**Problem requirements:**
Take the records below and retype them line by line, from the first line through the one containing "[access_token](../../README.md#access_token)"; stop there.

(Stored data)
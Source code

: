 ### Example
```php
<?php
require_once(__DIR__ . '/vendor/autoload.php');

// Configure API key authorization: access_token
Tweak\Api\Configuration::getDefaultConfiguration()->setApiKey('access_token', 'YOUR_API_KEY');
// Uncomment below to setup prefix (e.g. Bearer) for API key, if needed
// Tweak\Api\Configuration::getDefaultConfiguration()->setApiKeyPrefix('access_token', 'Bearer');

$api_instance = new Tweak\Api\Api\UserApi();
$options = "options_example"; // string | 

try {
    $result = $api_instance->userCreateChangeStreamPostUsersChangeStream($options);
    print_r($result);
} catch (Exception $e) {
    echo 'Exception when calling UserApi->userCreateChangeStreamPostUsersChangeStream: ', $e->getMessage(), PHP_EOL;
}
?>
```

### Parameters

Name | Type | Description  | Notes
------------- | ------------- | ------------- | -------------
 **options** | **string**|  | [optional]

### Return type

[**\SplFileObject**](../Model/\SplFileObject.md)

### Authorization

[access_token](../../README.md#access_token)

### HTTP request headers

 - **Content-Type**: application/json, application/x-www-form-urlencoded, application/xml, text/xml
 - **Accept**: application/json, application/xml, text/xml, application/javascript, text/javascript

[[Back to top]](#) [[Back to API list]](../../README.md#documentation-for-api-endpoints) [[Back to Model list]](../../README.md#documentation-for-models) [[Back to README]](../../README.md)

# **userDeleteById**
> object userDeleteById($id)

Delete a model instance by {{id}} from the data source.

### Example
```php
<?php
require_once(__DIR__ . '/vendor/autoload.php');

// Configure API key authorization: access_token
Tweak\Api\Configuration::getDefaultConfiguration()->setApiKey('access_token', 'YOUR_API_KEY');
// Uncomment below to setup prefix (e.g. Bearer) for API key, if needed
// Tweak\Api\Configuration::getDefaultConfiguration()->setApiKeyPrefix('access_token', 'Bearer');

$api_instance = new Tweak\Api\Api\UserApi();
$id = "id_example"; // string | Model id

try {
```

**Result of the exercise:**
Source code

: ### Example
```php
<?php
require_once(__DIR__ . '/vendor/autoload.php');

// Configure API key authorization: access_token
Tweak\Api\Configuration::getDefaultConfiguration()->setApiKey('access_token', 'YOUR_API_KEY');
// Uncomment below to setup prefix (e.g. Bearer) for API key, if needed
// Tweak\Api\Configuration::getDefaultConfiguration()->setApiKeyPrefix('access_token', 'Bearer');

$api_instance = new Tweak\Api\Api\UserApi();
$options = "options_example"; // string | 

try {
    $result = $api_instance->userCreateChangeStreamPostUsersChangeStream($options);
    print_r($result);
} catch (Exception $e) {
    echo 'Exception when calling UserApi->userCreateChangeStreamPostUsersChangeStream: ', $e->getMessage(), PHP_EOL;
}
?>
```

### Parameters

Name | Type | Description  | Notes
------------- | ------------- | ------------- | -------------
 **options** | **string**|  | [optional]

### Return type

[**\SplFileObject**](../Model/\SplFileObject.md)

### Authorization

[access_token](../../README.md#access_token)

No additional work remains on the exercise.